Table 3.1: Demographics table of training set subjects.
Feature Frequency Mean SD
Population Control: 9 Patient: 11
Age 22.1 4.3
Gender Male: 17 Female: 3
Ethnicity Hispanic: 9 Non-Hispanic: 11
WTAR Score 108.1 13.2
The Wechsler Test of Adult Reading (WTAR) is a commonly used assessment to test intelligence because of its large sampling population. It’s used to both test a subject’s intelligence and to see how that subject’s intelligence score compares to their expected intelligence based on their demographics.

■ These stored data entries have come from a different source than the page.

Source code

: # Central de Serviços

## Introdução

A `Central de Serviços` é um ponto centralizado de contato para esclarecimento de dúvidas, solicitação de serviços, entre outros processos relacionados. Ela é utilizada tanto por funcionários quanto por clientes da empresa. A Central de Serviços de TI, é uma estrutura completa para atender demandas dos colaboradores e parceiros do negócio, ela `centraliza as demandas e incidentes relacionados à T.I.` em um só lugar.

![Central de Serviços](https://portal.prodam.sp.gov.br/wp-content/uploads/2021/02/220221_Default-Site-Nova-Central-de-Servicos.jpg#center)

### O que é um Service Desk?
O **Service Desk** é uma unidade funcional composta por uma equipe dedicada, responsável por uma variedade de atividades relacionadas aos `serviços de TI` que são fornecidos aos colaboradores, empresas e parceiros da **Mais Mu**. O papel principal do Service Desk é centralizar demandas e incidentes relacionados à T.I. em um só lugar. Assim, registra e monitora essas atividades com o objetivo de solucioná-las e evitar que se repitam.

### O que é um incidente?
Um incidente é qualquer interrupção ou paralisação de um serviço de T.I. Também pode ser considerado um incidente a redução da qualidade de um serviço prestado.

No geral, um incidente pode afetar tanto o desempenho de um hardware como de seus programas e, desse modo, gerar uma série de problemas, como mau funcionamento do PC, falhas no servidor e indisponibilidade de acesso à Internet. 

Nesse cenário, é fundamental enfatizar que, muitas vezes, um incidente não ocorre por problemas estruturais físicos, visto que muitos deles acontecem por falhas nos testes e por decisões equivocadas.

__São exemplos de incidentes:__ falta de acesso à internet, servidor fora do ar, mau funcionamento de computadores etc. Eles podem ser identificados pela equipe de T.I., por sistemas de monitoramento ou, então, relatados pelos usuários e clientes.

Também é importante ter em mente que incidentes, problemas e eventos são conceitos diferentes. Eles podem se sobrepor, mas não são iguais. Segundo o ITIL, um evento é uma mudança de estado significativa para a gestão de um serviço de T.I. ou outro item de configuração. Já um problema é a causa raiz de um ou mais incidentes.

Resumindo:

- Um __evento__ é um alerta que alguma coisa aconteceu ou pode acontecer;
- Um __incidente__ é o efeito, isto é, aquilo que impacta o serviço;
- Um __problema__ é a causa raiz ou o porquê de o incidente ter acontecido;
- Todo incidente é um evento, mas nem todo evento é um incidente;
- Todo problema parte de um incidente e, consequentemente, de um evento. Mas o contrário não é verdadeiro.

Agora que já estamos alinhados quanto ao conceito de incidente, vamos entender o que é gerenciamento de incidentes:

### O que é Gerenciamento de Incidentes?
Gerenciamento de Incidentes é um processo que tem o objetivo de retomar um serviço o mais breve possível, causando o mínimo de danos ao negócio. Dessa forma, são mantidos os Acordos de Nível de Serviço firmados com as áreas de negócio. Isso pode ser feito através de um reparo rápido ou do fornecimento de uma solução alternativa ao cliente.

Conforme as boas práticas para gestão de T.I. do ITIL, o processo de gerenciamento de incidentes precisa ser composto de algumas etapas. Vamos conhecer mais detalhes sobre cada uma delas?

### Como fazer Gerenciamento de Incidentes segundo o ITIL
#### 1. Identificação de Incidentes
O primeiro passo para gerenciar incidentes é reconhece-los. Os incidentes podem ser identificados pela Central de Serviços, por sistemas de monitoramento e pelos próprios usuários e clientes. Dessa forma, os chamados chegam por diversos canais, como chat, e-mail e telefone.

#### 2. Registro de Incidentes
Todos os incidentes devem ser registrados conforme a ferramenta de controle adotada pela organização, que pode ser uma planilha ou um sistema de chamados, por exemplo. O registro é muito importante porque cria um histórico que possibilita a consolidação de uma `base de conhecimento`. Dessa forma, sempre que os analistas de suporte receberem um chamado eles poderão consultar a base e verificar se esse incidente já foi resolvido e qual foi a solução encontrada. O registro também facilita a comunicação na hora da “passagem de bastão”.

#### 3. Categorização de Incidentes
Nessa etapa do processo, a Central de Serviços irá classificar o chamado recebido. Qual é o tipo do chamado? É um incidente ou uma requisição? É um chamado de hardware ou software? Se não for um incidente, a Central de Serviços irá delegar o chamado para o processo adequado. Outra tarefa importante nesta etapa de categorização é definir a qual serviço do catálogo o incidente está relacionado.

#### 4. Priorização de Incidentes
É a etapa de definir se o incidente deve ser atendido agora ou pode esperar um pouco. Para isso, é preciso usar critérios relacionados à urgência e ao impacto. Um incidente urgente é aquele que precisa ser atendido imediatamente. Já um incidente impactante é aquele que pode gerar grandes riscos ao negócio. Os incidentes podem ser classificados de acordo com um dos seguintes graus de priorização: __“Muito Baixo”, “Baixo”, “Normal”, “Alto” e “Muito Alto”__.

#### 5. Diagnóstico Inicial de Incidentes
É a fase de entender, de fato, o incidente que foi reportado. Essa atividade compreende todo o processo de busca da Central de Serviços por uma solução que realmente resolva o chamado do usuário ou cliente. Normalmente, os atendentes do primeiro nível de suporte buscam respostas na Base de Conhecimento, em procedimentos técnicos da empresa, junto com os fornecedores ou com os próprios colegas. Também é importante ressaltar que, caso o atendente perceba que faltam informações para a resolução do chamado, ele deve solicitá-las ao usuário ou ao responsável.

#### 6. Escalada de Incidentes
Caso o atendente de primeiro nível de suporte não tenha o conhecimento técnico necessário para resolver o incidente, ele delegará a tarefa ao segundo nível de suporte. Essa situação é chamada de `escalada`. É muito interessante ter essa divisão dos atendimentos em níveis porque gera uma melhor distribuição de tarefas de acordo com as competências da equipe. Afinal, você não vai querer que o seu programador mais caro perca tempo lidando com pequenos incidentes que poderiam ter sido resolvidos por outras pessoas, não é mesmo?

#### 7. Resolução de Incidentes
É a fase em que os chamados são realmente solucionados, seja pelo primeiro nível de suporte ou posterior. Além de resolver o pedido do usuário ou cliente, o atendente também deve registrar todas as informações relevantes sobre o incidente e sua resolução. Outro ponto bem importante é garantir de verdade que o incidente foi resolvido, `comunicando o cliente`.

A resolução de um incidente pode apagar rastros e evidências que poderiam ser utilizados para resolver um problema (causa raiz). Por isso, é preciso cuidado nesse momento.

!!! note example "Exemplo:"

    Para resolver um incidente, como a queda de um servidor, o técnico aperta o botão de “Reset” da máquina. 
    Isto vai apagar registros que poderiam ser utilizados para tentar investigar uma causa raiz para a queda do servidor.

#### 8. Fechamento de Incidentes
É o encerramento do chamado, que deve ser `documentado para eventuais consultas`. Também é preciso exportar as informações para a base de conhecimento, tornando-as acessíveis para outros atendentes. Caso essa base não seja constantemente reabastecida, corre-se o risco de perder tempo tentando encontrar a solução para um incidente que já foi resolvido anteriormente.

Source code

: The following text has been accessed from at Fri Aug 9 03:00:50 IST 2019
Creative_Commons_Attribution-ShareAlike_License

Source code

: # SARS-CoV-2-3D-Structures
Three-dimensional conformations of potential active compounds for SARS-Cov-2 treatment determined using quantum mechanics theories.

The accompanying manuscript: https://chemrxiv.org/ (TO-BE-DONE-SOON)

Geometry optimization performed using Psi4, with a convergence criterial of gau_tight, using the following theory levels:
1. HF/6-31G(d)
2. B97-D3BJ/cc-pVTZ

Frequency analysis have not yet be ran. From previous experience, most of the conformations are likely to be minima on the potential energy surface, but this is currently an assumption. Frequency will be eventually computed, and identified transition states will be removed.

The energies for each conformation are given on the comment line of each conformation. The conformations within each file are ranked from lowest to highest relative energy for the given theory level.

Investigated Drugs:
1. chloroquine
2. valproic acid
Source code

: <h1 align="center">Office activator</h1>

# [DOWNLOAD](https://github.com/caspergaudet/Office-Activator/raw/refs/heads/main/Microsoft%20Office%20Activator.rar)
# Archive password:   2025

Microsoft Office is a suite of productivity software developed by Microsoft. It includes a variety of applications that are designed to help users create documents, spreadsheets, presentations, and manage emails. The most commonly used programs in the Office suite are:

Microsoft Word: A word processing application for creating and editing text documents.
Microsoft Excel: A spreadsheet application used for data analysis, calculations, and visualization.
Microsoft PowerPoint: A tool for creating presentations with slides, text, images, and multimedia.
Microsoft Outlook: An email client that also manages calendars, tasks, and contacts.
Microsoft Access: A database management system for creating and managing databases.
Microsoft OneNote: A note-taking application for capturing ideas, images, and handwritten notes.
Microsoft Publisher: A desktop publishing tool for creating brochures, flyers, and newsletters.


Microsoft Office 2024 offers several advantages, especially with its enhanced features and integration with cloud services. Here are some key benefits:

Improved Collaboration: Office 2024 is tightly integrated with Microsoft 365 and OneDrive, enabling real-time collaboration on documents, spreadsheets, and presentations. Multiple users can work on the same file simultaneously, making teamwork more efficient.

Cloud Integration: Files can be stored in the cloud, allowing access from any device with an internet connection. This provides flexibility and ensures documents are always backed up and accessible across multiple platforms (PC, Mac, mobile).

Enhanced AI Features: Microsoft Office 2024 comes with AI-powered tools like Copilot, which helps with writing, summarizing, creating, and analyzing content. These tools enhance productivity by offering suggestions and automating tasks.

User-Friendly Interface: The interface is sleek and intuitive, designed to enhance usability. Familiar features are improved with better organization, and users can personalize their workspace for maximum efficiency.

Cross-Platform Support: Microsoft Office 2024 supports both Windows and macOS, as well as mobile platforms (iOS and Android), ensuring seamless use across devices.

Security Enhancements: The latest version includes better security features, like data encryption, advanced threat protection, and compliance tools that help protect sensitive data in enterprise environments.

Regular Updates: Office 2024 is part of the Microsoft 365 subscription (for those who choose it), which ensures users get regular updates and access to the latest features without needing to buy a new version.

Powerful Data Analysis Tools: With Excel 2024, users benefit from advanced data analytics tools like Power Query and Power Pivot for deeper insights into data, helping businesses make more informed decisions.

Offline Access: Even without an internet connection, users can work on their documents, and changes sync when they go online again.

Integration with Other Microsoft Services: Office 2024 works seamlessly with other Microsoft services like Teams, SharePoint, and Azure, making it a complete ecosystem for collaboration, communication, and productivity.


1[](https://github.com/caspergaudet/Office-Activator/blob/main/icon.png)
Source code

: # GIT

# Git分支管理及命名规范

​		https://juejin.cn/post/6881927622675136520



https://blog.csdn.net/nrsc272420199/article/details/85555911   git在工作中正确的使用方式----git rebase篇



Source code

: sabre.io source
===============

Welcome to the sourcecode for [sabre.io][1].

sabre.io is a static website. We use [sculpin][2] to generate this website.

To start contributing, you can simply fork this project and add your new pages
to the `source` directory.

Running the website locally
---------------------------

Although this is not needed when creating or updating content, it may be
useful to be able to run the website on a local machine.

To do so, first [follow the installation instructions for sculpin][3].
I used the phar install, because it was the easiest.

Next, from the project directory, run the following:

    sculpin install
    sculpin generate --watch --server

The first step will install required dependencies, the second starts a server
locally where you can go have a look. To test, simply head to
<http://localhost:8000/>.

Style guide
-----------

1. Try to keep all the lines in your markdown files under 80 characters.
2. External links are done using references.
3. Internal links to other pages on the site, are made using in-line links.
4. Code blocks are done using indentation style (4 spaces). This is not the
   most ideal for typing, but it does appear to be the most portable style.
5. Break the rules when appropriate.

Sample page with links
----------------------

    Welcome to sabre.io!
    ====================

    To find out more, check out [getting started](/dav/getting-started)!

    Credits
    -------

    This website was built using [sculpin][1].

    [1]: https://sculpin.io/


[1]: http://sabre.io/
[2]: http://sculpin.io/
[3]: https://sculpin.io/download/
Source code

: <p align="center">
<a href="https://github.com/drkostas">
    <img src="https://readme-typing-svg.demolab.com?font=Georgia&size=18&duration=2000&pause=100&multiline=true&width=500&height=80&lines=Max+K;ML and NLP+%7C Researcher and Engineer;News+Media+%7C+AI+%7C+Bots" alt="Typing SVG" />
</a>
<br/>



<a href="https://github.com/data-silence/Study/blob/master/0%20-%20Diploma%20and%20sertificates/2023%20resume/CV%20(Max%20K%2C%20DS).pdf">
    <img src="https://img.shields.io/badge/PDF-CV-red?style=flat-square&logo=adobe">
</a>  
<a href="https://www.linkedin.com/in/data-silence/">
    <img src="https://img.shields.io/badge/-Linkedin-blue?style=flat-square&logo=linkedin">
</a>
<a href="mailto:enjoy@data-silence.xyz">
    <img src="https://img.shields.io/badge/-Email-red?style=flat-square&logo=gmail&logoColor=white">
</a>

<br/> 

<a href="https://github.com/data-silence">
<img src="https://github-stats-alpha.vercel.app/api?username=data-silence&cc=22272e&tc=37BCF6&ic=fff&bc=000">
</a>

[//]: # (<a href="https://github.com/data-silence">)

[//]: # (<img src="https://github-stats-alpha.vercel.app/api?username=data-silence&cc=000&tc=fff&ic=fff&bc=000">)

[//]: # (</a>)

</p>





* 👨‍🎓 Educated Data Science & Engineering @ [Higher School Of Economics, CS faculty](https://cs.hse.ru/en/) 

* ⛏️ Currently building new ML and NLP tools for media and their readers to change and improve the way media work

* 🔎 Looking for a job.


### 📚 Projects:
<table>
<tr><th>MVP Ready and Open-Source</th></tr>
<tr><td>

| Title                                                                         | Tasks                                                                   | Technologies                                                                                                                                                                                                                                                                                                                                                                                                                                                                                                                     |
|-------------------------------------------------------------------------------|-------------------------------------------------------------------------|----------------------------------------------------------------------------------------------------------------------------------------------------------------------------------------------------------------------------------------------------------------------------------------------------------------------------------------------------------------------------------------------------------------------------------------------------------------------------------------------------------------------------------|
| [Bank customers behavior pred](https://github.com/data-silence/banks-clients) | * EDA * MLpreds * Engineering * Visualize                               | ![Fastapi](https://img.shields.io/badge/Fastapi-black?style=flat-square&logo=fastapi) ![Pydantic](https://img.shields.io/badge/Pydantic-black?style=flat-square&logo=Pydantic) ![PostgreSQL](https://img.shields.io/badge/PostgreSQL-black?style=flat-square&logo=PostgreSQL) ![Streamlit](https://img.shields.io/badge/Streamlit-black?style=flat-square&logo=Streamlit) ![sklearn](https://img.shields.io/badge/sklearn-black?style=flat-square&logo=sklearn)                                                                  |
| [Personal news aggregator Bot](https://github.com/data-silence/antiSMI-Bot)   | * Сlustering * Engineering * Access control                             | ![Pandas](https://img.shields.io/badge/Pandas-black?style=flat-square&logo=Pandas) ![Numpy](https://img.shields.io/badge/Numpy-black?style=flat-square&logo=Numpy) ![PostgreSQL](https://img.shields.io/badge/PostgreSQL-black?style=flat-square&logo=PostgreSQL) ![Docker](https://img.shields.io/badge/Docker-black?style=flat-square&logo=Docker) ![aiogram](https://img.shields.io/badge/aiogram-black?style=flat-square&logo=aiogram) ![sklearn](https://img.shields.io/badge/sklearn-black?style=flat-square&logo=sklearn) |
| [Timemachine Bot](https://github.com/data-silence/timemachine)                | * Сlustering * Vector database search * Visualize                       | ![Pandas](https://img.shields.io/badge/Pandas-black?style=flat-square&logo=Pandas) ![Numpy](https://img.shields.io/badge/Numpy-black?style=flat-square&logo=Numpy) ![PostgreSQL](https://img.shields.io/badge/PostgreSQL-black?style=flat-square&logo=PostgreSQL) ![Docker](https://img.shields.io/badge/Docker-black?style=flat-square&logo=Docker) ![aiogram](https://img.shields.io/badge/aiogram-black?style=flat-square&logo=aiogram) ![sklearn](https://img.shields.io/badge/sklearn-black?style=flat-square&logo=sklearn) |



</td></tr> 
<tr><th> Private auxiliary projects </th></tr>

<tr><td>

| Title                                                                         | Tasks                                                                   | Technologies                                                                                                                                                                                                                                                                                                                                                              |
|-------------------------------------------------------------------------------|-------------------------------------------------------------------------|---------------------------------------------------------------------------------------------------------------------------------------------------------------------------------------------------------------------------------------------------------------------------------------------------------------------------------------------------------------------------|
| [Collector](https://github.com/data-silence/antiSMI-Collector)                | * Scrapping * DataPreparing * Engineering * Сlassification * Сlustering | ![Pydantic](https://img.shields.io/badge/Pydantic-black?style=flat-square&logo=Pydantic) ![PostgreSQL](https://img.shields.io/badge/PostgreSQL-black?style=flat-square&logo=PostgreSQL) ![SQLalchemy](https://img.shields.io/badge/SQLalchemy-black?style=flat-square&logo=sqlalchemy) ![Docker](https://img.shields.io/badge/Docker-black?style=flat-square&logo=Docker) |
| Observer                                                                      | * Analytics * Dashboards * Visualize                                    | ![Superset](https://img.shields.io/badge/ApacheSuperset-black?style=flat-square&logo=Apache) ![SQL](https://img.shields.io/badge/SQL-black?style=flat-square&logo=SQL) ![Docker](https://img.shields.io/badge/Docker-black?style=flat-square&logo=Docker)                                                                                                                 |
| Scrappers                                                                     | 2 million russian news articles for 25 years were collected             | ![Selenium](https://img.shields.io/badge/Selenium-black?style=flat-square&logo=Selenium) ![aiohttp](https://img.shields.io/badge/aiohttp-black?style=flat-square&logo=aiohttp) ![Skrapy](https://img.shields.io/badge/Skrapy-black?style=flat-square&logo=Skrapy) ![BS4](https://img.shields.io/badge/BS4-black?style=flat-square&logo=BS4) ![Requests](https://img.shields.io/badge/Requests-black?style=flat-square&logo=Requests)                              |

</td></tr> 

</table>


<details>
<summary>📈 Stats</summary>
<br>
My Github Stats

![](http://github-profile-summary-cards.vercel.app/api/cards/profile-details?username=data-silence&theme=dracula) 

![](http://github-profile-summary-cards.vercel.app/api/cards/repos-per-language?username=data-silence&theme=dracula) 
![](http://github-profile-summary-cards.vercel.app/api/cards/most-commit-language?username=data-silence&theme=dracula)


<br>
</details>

It should be noted that the Bustillo et al. (2020) study for which all subjects are sampled from have a lower proportion of female subjects to male subjects therefore when randomly sampled we sampled fewer female subjects. For the features of interest twenty-eight measures of individual spectra were pulled. The demographics of these spectra can be seen in Table 3.2.
3.1.2
Application set
Ten control subjects were randomly sampled for our application set group. Their spectra were filtered for good quality spectra by all five quality classification methods. Their demographics are in Table 3.3. Note, because our population are entirely control subjects, our WTAR scores are higher than in our training set (Table 3.1). This is expected because patients tend to score lower on their WTAR assessment compared to controls of similar demographics.